Certaines organisations qui mettent en œuvre des programmes de gestion des urgences, ou de résilience et de gestion des risques peuvent penser qu’elles sont bien préparées pour réagir en cas de désastre.
Malheureusement, la capacité générale des programmes de gestion des urgences des secteurs public et privé a eu de la difficulté à suivre le rythme de la demande croissante du contexte actuel. De grandes communautés et d’importantes entités du secteur privé se sont peut-être dotées de plans d’intervention, mais pour la grande majorité des autres, les mesures à prendre en cas d’urgence n’ont pas été adéquatement planifiées, priorisées et logistiquement organisées. Cela dit, quand une catastrophe frappe, même celles qui sont préparées peuvent être rapidement dépassées.

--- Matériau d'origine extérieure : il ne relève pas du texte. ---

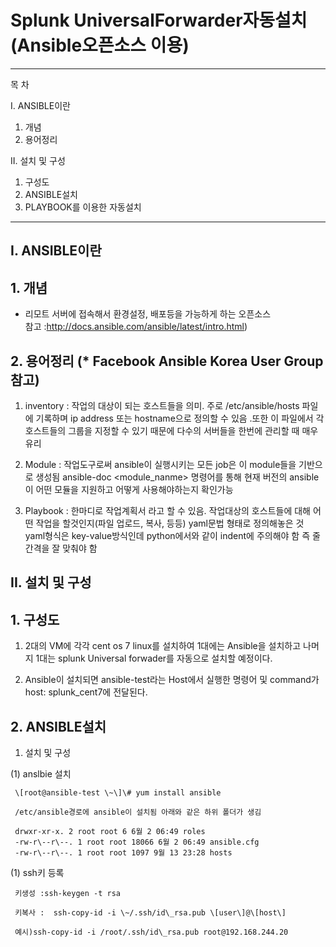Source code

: # Splunk UniversalForwarder자동설치(Ansible오픈소스 이용)
*****************************************************************

목 차

I.	ANSIBLE이란	
1.	개념	
2.	용어정리	

II.	설치 및 구성	
1.	구성도	
2.	ANSIBLE설치 	
3.	PLAYBOOK를 이용한 자동설치	

----

## I. ANSIBLE이란	
## 1. 개념 

- 리모트 서버에 접속해서 환경설정, 배포등을 가능하게 하는 오픈소스
<br>참고 :http://docs.ansible.com/ansible/latest/intro.html)

## 2. 용어정리 (* Facebook Ansible Korea User Group 참고) 

1)  inventory : 작업의 대상이 되는 호스트들을 의미. 주로
    /etc/ansible/hosts 파일에 기록하며 ip address 또는 hostname으로
    정의할 수 있음 .또한 이 파일에서 각 호스트들의 그룹을 지정할 수 있기
    때문에 다수의 서버들을 한번에 관리할 때 매우 유리

2)  Module : 작업도구로써 ansible이 실행시키는 모든 job은 이 module들을
    기반으로 생성됨 ansible-doc \<module\_nanme\> 명령어를 통해 현재
    버전의 ansible이 어떤 모듈을 지원하고 어떻게 사용해야하는지 확인가능

3)  Playbook : 한마디로 작업계획서 라고 할 수 있음. 작업대상의
    호스트들에 대해 어떤 작업을 할것인지(파일 업로드, 복사, 등등)
    yaml문법 형태로 정의해놓은 것 yaml형식은 key-value방식인데
    python에서와 같이 indent에 주의해야 함 즉 줄간격을 잘 맞춰야 함



## II.	설치 및 구성	
## 1.	구성도	

1)  2대의 VM에 각각 cent os 7 linux를 설치하여 1대에는 Ansible을
    설치하고 나머지 1대는 splunk Universal forwader를 자동으로 설치할
    예정이다.

2)  Ansible이 설치되면 ansible-test라는 Host에서 실행한 명령어 및
    command가 host: splunk\_cent7에 전달된다.
    
    

## 2.	ANSIBLE설치 	

1)  설치 및 구성

(1) anslbie 설치

```
 \[root@ansible-test \~\]\# yum install ansible                   
                                                                  
 /etc/ansible경로에 ansible이 설치됨 아래와 같은 하위 폴더가 생김 
                                                                  
 drwxr-xr-x. 2 root root 6 6월 2 06:49 roles                                                                                    
 -rw-r\--r\--. 1 root root 18066 6월 2 06:49 ansible.cfg                                                                            
 -rw-r\--r\--. 1 root root 1097 9월 13 23:28 hosts                
```

(1) ssh키 등록

```
 키생성 :ssh-keygen -t rsa                                          
                                                                   
 키복사 :  ssh-copy-id -i \~/.ssh/id\_rsa.pub \[user\]@\[host\]     
                                                                   
 예시)ssh-copy-id -i /root/.ssh/id\_rsa.pub root@192.168.244.20    
```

Pensons aux ressources qu’il a fallu déployer lors des récentes catastrophes comme les feux incontrôlés de Fort McMurray en Alberta en 2016, ceux de la Colombie-Britannique en 2017-2018, les inondations au Québec en 2017, les feux de forêt qui ont détruit la ville de Lytton en Colombie-Britannique en 2021, les réponses diversifiées du Canada à la pandémie de COVID-19 à partir de 2020, la rivière atmosphérique et l’inondation subséquente de la vallée du bas Fraser en Colombie-Britannique en 2021, le dôme de chaleur qui a sévi dans l’Ouest en 2021 et qui a causé 676 décès en Colombie-Britannique et en Alberta, ainsi que les incendies forestiers un peu partout au Canada en 2023; les pires de toute l’histoire du pays, puisqu’environ 18,5 millions d’hectares sont partis en fumée (soit environ le double de la taille du Portugal). Ces circonstances ont exigé des interventions massives, notamment des évacuations, l’installation d’abris provisoires, la distribution de nourriture, un travail de nettoyage, des communications, la réparation d’infrastructures, la mise en place d’une aide financière et d’autres fonctions logistiques spécialisées.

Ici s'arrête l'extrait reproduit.